Best parameters: {'lasso__alpha': 1.6, 'meta_regressor__n_estimators': 10, 'ridge__alpha': 0.4}
Accuracy: 0.68

Note

The StackingCVRegressor also enables grid search over the regressors and even a single base regressor. When there are level-mixed hyperparameters, GridSearchCV will try to replace hyperparameters in a top-down order, i.e., regressors -> single base regressor -> regressor hyperparameter. For instance, given a hyperparameter grid such as

params = {'randomforestregressor__n_estimators': [1, 100],
'regressors': [(regr1, regr1, regr1), (regr2, regr3)]}

it will first use the instance settings of either (regr1, regr2, regr3) or (regr2, regr3) . Then it will replace the 'n_estimators' settings for a matching regressor based on 'randomforestregressor__n_estimators': [1, 100].

API

StackingCVRegressor(regressors, meta_regressor, cv=5, shuffle=True, random_state=None, verbose=0, refit=True, use_features_in_secondary=False, store_train_meta_features=False, n_jobs=None, pre_dispatch='2n_jobs', multi_output=False)*

A 'Stacking Cross-Validation' regressor for scikit-learn estimators.

Parameters

regressors : array-like, shape = [n_regressors]

A list of regressors. Invoking the fit method on the StackingCVRegressor will fit clones of these original regressors that will be stored in the class attribute self.regr_.
meta_regressor : object

The meta-regressor to be fitted on the ensemble of regressor
cv : int, cross-validation generator or iterable, optional (default: 5)

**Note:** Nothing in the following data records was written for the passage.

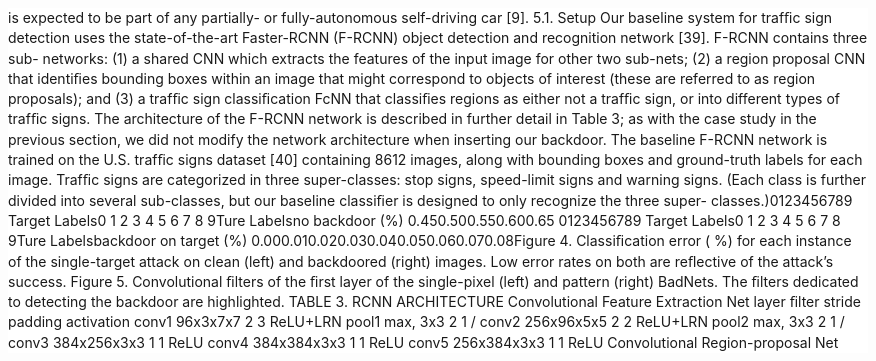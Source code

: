 is expected to be part of any partially- or fully-autonomous
self-driving car [9].
5.1. Setup
Our baseline system for trafﬁc sign detection uses the
state-of-the-art Faster-RCNN (F-RCNN) object detection
and recognition network [39]. F-RCNN contains three sub-
networks: (1) a shared CNN which extracts the features of
the input image for other two sub-nets; (2) a region proposal
CNN that identiﬁes bounding boxes within an image that
might correspond to objects of interest (these are referred
to as region proposals); and (3) a trafﬁc sign classiﬁcation
FcNN that classiﬁes regions as either not a trafﬁc sign,
or into different types of trafﬁc signs. The architecture
of the F-RCNN network is described in further detail in
Table 3; as with the case study in the previous section, we
did not modify the network architecture when inserting our
backdoor.
The baseline F-RCNN network is trained on the U.S.
trafﬁc signs dataset [40] containing 8612 images, along with
bounding boxes and ground-truth labels for each image.
Trafﬁc signs are categorized in three super-classes: stop
signs, speed-limit signs and warning signs. (Each class is
further divided into several sub-classes, but our baseline
classiﬁer is designed to only recognize the three super-
classes.)0123456789
Target Labels0
1
2
3
4
5
6
7
8
9Ture Labelsno backdoor (%)
0.450.500.550.600.65
0123456789
Target Labels0
1
2
3
4
5
6
7
8
9Ture Labelsbackdoor on target (%)
0.000.010.020.030.040.050.060.070.08Figure 4. Classiﬁcation error ( %) for each instance of the single-target attack on clean (left) and backdoored (right) images. Low error rates on both are
reﬂective of the attack’s success.
Figure 5. Convolutional ﬁlters of the ﬁrst layer of the single-pixel (left) and pattern (right) BadNets. The ﬁlters dedicated to detecting the backdoor are
highlighted.
TABLE 3. RCNN ARCHITECTURE
Convolutional Feature Extraction Net
layer ﬁlter stride padding activation
conv1 96x3x7x7 2 3 ReLU+LRN
pool1 max, 3x3 2 1 /
conv2 256x96x5x5 2 2 ReLU+LRN
pool2 max, 3x3 2 1 /
conv3 384x256x3x3 1 1 ReLU
conv4 384x384x3x3 1 1 ReLU
conv5 256x384x3x3 1 1 ReLU
Convolutional Region-proposal Net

Determines the cross-validation splitting strategy. Possible inputs for cv are: - None, to use the default 5-fold cross validation, - integer, to specify the number of folds in a KFold, - An object to be used as a cross-validation generator. - An iterable yielding train, test splits. For integer/None inputs, it will use KFold cross-validation
shuffle : bool (default: True)

If True, and the cv argument is integer, the training data will be shuffled at fitting stage prior to cross-validation. If the cv argument is a specific cross validation technique, this argument is omitted.
random_state : int, RandomState instance or None, optional (default: None)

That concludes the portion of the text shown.